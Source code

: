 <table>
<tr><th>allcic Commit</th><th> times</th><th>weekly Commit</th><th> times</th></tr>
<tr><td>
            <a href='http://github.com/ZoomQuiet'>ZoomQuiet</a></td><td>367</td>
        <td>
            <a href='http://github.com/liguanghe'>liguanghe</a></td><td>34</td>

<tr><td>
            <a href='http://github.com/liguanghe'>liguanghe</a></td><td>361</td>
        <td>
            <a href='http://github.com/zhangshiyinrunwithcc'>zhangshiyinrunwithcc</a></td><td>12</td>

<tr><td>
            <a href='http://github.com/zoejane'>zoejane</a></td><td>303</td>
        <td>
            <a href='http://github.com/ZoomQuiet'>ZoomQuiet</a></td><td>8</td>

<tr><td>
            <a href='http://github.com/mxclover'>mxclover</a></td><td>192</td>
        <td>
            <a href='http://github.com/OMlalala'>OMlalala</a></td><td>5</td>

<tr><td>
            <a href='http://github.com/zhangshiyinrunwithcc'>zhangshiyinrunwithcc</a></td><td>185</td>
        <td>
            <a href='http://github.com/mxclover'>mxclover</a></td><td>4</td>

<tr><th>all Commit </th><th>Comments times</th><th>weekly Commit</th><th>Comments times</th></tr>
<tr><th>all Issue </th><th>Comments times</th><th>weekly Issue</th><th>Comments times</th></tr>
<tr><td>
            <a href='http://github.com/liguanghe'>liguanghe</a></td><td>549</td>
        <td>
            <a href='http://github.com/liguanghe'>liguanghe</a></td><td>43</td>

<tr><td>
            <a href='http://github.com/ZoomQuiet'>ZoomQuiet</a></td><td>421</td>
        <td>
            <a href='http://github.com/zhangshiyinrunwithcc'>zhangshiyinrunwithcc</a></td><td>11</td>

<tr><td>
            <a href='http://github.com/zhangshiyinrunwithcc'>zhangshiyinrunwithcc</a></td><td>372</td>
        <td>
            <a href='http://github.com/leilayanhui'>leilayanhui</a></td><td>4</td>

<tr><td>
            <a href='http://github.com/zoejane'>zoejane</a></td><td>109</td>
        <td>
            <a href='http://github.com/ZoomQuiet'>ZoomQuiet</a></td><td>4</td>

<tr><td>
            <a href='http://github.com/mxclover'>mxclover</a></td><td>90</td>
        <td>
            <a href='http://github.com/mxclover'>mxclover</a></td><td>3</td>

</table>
━━━
→ **TASK ITEM**
Would you retype all of the data exactly as shown?

→ **EXERCISE RESPONSE**
Source code

: <table>
<tr><th>allcic Commit</th><th> times</th><th>weekly Commit</th><th> times</th></tr>
<tr><td>
            <a href='http://github.com/ZoomQuiet'>ZoomQuiet</a></td><td>367</td>
        <td>
            <a href='http://github.com/liguanghe'>liguanghe</a></td><td>34</td>

<tr><td>
            <a href='http://github.com/liguanghe'>liguanghe</a></td><td>361</td>
        <td>
            <a href='http://github.com/zhangshiyinrunwithcc'>zhangshiyinrunwithcc</a></td><td>12</td>

<tr><td>
            <a href='http://github.com/zoejane'>zoejane</a></td><td>303</td>
        <td>
            <a href='http://github.com/ZoomQuiet'>ZoomQuiet</a></td><td>8</td>

<tr><td>
            <a href='http://github.com/mxclover'>mxclover</a></td><td>192</td>
        <td>
            <a href='http://github.com/OMlalala'>OMlalala</a></td><td>5</td>

<tr><td>
            <a href='http://github.com/zhangshiyinrunwithcc'>zhangshiyinrunwithcc</a></td><td>185</td>
        <td>
            <a href='http://github.com/mxclover'>mxclover</a></td><td>4</td>

<tr><th>all Commit </th><th>Comments times</th><th>weekly Commit</th><th>Comments times</th></tr>
<tr><th>all Issue </th><th>Comments times</th><th>weekly Issue</th><th>Comments times</th></tr>
<tr><td>
            <a href='http://github.com/liguanghe'>liguanghe</a></td><td>549</td>
        <td>
            <a href='http://github.com/liguanghe'>liguanghe</a></td><td>43</td>

<tr><td>
            <a href='http://github.com/ZoomQuiet'>ZoomQuiet</a></td><td>421</td>
        <td>
            <a href='http://github.com/zhangshiyinrunwithcc'>zhangshiyinrunwithcc</a></td><td>11</td>

<tr><td>
            <a href='http://github.com/zhangshiyinrunwithcc'>zhangshiyinrunwithcc</a></td><td>372</td>
        <td>
            <a href='http://github.com/leilayanhui'>leilayanhui</a></td><td>4</td>

<tr><td>
            <a href='http://github.com/zoejane'>zoejane</a></td><td>109</td>
        <td>
            <a href='http://github.com/ZoomQuiet'>ZoomQuiet</a></td><td>4</td>

<tr><td>
            <a href='http://github.com/mxclover'>mxclover</a></td><td>90</td>
        <td>
            <a href='http://github.com/mxclover'>mxclover</a></td><td>3</td>

</table>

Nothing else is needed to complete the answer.